The first step of this challenge is to use a tool like stegseek to extract some data hidden in the image with steghide. (Stegseek is used instead of a tool like stegcrack as it can get though the entire rockyou.txt word list in under 2 seconds)
This gives us our password as laboratory and also extracts the data hidden in the image
From here you have to work out what to do with hex value, the hints for this are again in the the description, name and image themselves:
- The image being of Bell Labs
- The reference to “1940s code” in the challenge description
- And a reference to the name “Gray” in the challenge name
If you do some googling of “Bell Labs gray” and “Bell labs gray code” it brings you to something called Gray Code a form of binary invented by Frank Gray at Bell Labs in the 1940s
The steps now to get the flag are relatively simple:
- Convert the hex value to binary
- Convert the binary Gray Code into regular binary
- Convert the normal binary back to ASCII
Converting the hex value to binary is easily done in python:
This Gray Code binary can then be converted into normal binary either by hand, or by using an online converter (https://miniwebtool.com/gray-code-to-binary-converter/)
This gives us the binary:
1001001011011100111010001100001011010110110010101111011010001110111001000110100011110010110001100110000010001000011001101111101
We can then use python and convert this into ASCII to get out flag
And we have our flag! Intake{********}
Crypto: Restaurant Bins
Similar to the previous challenge Restaurant Bins also requires some forensics skills
We are provided with a PDF of a restaurant menu that looks rather odd.

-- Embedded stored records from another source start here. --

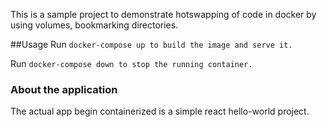 This is a sample project to demonstrate hotswapping of code in docker by using volumes, bookmarking directories.

##Usage
Run ```docker-compose up to build the image and serve it. ```

Run ``` docker-compose down to stop the running container. ```


### About the application
The actual app begin containerized is a simple react hello-world project.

As this is a crypto challenge, and the food categories start with E, N and C we can deduce this must be an RSA public key and Ciphertext
n = 1754855759650743767503869076814946449161221988945131762860850650934071108812482091782335001129797246345434549300597877301537145147325064468164785608175471379078968621441495156606772561461558509057879621876000373425091440007085588096579926802504858667285971828686528584199545107883466940764934199625261666665931884490733946038296846835443564303448738988078440512324191145082259733656235195132033169599025641699987520612234682411135316700820536802549613720808179788357685065979943842888484188346443471888743404566343222752805220195244981753245299112164244421310576792854307658971133327513611085767555468854066669498201
e = 65537
c = 976472116213844252006772134451713181631658844547136414857329203034680040811599685629763238060874017281918117213658307964298764499851693935835870053757460768067434212982393979507963370800798231014610650752771397467193768527313830310350459257436027573793215274884137753800025807811477984329498355254577494198073252872348439004352751462707204032492187194589319158054395909577521778438872389524201676332819649475050365447352778997068837222713501344553240199665763776974649426720151026726841857051591916784572653732604439089885366234361986676896880965141300956303447027787037449232561528986650866859218077531435548086587
To break RSA ideally we need to be able to facotrise N, this allows us to find P and Q then derive the private key and decrypt the message. The derevation of the private key is shown below
$$p = largeprime, q = largeprime$$
$$n = p * q$$
$$\phi(n) = (p-1)(q-1)$$
d is to be the modular multiplicative inverse of e modulo ϕ(n) such that:
$$d * e \equiv 1 \mod \phi(n)$$
$$d = e^{-1} \mod \phi(n)$$
So we need to be able to factorise n to be able to find d. If we try to factorise n using a website such as http://factordb.com/ we’ll find that its unable to factorise n. Instead we can use something called Fermats Factorisation Method. This is detailed very well in the computerphile video Breaking RSA and in Hanno Böck’s Blog. This takes advantage that p and q may be poorly generated and be very close to eachother (with only around the least sigificant 500 bits different).
The method is based of the fact that you can write an odd integer as a difference of two squares:
$$N = a^2 - b^2$$
$$N = (a+b)(a-b)$$
$$\text{Where } (a+b) = p \text{ and } (a-b) = q$$
We can then rewrite the top equation as:
$$b^2 = a^2 - N$$
The core of the algorithm is to take a educated guess at a, say the square root of a (the ceiling of this number), and iterate up until you find that b is a perfect square. When you find that b is a perfect square then you are able to calculate p and q.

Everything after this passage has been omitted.